Saturday, May 17, 2008, 12:12PM ET - U.S. Markets Closed.
Will Project Lifeline truly be a lifeline for distressed borrowers?
On February 12, six large lenders who service about half of all home mortgages unveiled the plan, a program to save some borrowers from foreclosure. These borrowers have not contacted their servicer about their problem; under Project Lifeline, the servicers will write to them.
The borrowers will be told to contact the lender within 10 days, indicating whether or not they want to stay in their home and, if so, whether they will be willing to seek counseling.

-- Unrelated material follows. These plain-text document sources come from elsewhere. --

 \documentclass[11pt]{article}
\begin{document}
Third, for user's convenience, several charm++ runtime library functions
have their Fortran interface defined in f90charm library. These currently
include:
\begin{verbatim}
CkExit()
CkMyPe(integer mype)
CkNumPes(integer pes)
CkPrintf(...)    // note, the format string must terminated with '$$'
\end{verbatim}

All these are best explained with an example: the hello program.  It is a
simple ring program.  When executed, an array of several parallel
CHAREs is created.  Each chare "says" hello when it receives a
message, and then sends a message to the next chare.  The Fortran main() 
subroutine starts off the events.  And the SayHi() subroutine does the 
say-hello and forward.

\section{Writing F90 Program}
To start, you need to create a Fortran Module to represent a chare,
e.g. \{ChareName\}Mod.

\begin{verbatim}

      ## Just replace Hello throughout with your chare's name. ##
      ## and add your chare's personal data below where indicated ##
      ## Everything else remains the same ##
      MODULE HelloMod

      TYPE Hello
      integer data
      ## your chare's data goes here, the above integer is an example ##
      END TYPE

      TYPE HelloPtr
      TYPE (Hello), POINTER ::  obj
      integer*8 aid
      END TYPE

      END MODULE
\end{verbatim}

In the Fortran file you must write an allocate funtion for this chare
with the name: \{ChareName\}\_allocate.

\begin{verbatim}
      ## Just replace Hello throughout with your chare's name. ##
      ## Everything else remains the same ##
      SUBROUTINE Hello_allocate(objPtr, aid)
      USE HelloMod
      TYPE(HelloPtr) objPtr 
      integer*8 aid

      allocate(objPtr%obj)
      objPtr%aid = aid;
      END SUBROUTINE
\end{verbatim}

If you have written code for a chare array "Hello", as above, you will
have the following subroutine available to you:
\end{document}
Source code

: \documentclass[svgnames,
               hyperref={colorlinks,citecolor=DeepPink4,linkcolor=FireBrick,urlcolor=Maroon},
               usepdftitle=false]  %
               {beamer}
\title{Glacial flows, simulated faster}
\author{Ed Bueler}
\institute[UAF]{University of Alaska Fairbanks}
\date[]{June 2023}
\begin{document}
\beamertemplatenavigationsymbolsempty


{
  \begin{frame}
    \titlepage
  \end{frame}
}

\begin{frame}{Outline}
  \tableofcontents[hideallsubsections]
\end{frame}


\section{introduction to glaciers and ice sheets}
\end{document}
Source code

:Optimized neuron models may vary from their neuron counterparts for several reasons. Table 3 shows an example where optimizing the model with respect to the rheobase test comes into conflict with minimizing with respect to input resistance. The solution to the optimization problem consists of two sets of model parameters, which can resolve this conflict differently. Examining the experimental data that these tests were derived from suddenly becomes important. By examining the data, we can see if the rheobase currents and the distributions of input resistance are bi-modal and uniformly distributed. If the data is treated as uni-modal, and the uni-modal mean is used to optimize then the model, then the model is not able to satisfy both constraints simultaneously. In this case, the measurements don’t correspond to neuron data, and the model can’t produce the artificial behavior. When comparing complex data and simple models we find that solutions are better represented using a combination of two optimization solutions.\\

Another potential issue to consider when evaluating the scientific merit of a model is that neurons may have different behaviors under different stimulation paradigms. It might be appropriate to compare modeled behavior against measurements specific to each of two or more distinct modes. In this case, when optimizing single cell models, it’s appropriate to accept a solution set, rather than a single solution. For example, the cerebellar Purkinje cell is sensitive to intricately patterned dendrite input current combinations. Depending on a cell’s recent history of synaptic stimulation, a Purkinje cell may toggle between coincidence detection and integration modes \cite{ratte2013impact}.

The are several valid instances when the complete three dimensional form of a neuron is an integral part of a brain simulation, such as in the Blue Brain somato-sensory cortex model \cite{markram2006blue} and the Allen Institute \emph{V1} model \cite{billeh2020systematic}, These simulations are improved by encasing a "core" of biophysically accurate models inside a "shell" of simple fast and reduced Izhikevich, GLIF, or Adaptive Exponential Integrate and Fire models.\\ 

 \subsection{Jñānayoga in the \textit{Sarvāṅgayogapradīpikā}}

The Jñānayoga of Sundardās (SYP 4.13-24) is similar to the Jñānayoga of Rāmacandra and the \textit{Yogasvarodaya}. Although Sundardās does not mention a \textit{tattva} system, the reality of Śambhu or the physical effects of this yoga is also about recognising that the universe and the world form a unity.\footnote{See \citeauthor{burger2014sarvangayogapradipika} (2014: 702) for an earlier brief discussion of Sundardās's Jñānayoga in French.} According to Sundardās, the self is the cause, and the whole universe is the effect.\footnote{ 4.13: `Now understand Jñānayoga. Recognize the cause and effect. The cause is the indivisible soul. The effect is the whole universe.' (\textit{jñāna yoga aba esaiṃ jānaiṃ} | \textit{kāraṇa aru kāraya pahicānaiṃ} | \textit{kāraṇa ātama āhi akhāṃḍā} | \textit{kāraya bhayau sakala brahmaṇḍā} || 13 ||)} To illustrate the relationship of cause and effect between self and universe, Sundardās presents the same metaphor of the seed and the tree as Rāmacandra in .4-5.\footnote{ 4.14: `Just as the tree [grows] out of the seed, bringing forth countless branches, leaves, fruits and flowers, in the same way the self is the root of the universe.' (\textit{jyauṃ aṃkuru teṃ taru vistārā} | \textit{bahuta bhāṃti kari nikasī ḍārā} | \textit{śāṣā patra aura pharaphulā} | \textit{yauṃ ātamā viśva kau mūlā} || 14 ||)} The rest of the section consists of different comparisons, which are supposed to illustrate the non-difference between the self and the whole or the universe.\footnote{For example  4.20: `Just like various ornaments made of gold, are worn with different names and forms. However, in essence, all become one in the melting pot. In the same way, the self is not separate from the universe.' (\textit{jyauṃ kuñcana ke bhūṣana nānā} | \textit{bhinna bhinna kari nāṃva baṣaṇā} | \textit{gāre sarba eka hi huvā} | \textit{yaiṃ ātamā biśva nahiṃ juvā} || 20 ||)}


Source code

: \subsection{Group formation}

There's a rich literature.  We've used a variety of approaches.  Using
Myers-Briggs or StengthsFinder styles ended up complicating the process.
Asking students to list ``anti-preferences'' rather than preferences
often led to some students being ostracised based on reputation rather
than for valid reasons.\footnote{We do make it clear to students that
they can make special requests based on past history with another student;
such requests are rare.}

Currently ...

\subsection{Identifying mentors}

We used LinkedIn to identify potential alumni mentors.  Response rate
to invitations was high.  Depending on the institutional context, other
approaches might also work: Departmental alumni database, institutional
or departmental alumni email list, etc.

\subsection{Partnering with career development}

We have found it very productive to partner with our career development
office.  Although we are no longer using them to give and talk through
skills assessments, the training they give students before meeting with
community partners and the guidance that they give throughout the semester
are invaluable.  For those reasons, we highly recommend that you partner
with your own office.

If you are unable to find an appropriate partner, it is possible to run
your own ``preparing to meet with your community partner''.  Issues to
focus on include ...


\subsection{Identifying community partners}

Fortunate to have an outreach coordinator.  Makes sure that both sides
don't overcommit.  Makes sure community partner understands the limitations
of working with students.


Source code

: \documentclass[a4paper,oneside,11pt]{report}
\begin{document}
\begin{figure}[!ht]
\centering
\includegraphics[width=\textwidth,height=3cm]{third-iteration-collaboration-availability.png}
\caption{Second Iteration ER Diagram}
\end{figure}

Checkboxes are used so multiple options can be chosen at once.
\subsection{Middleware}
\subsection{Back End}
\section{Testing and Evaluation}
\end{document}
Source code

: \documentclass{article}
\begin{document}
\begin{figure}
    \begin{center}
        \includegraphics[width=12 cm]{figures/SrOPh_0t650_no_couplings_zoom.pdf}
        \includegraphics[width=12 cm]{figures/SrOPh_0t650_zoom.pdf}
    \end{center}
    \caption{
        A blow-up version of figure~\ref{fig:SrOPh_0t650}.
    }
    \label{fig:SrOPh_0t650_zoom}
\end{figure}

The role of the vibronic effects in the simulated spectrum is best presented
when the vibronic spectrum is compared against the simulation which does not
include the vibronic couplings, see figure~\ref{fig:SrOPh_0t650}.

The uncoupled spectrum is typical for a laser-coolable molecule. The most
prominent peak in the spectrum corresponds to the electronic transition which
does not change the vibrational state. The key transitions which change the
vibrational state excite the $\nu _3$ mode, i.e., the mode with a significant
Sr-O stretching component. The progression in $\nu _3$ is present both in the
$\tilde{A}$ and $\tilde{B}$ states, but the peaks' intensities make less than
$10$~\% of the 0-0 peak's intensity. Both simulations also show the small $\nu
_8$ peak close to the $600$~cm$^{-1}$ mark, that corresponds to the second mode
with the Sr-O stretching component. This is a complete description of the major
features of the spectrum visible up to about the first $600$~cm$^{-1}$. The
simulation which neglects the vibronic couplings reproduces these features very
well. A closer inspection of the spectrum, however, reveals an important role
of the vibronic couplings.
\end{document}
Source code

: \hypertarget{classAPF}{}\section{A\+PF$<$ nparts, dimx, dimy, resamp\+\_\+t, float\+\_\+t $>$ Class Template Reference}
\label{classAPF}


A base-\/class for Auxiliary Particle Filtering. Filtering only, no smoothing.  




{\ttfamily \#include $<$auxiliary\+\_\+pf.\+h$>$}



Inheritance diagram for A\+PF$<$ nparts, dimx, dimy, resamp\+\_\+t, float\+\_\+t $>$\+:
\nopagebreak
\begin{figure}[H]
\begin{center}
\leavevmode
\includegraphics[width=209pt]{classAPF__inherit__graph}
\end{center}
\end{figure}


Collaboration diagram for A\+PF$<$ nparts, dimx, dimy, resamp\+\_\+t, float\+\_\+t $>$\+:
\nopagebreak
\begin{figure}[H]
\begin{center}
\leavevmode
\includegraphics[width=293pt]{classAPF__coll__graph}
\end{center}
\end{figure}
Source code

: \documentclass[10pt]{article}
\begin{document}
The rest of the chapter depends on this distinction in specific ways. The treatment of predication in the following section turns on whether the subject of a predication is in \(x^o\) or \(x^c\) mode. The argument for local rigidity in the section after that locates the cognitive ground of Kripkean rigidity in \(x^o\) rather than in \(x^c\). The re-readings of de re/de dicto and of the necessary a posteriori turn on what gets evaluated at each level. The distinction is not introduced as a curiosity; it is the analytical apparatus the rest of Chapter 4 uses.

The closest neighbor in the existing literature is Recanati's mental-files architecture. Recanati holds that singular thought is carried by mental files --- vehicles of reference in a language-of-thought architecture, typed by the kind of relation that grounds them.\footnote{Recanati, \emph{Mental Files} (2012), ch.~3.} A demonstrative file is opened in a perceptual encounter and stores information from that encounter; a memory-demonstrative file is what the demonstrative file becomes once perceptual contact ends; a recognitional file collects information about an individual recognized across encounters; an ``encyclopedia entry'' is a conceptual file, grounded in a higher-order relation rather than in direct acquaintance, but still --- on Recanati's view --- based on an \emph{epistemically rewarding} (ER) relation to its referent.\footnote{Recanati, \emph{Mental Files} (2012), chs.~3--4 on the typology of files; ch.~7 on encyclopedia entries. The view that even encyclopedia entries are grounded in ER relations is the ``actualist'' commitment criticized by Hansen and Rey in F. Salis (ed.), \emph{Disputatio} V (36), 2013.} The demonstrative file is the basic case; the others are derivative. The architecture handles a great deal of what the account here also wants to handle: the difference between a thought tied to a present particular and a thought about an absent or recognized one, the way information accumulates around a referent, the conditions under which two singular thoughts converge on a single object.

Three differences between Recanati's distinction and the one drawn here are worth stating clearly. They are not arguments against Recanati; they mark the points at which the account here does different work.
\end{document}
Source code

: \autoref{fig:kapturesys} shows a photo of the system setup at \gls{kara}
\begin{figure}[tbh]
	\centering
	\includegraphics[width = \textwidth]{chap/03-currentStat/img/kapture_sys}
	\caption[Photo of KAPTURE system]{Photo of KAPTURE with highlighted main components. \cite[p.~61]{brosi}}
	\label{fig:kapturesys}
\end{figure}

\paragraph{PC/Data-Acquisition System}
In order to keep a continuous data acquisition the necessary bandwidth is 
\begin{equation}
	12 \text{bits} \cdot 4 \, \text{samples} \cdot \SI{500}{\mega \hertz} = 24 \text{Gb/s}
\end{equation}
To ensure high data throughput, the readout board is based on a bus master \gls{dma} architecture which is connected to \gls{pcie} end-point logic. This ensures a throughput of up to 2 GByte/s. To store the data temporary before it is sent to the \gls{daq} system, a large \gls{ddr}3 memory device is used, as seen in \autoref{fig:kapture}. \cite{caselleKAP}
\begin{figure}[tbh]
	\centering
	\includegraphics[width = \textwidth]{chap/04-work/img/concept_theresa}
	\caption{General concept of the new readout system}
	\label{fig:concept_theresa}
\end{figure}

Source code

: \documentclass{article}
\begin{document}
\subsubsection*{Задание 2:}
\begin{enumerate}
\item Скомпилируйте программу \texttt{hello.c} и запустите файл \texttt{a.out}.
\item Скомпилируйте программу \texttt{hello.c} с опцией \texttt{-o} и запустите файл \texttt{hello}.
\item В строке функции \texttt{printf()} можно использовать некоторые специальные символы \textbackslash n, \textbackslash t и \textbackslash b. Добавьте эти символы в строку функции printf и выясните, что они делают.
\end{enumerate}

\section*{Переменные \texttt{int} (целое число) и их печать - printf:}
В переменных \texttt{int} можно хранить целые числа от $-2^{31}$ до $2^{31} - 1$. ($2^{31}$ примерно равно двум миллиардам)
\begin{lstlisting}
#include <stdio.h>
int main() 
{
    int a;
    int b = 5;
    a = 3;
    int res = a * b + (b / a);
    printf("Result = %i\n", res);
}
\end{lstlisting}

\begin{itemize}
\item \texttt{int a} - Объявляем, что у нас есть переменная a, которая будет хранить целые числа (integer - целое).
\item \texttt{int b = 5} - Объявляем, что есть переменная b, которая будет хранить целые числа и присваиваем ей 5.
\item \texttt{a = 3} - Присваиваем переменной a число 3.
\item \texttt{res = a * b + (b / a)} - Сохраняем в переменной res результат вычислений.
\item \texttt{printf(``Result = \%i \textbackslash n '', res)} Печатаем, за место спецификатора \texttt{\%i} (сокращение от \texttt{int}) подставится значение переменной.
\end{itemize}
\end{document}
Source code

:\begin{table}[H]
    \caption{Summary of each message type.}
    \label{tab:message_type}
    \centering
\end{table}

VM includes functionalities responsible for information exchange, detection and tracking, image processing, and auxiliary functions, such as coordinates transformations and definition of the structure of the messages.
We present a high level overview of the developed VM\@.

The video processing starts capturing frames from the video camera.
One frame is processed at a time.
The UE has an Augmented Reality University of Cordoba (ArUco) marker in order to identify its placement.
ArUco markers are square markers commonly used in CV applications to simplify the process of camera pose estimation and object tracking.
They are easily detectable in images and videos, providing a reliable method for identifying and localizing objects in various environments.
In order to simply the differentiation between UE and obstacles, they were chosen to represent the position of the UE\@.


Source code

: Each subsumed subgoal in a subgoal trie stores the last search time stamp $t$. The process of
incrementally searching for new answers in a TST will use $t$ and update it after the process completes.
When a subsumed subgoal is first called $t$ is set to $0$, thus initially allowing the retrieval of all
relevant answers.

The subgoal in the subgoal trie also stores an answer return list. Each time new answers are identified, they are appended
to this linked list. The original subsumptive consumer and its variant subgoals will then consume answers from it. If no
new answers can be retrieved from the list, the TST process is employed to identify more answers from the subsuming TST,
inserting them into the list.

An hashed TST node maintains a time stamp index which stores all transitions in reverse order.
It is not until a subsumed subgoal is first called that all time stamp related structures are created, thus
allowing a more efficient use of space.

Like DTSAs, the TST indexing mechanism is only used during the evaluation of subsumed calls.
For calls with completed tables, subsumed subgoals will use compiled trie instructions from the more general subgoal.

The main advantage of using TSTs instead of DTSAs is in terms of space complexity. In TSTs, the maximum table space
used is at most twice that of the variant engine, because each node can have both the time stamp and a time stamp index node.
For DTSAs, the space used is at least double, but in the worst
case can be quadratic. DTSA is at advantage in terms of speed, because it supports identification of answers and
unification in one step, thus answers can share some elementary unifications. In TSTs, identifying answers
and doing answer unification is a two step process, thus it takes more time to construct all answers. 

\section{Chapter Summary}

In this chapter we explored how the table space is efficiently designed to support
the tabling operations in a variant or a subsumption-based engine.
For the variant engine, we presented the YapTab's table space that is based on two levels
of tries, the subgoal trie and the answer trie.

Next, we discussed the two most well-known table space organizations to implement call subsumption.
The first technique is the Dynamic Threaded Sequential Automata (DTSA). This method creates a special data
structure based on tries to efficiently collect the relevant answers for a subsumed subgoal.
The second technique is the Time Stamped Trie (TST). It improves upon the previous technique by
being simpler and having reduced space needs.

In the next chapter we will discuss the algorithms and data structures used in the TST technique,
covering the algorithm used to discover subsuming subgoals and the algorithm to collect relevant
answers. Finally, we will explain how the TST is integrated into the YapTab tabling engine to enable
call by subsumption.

The borrower who says yes to this is asked to provide updated financial information so the servicer can explore the possibility of a contract modification. If foreclosure is under way or imminent, it will be placed on pause for up to 30 days while a work-out plan is developed. If the borrower follows the plan for three months, the modification is made permanent.
Every borrower delinquent for 90 days or more is eligible regardless of what kind of loan they have, provided they are not in bankruptcy or foreclosure and are occupying the property. Borrowers with investment properties are not eligible.
The operating premise of Project Lifeline is that borrower denial -- a refusal to recognize a serious problem -- is a major reason why more borrowers in distress have not had their loan contracts modified. There is no question that borrower denial is a problem, and reaching out to distressed borrowers is certainly a good idea. Those that don't respond are presumably beyond help, while those that do respond are potentially salvageable.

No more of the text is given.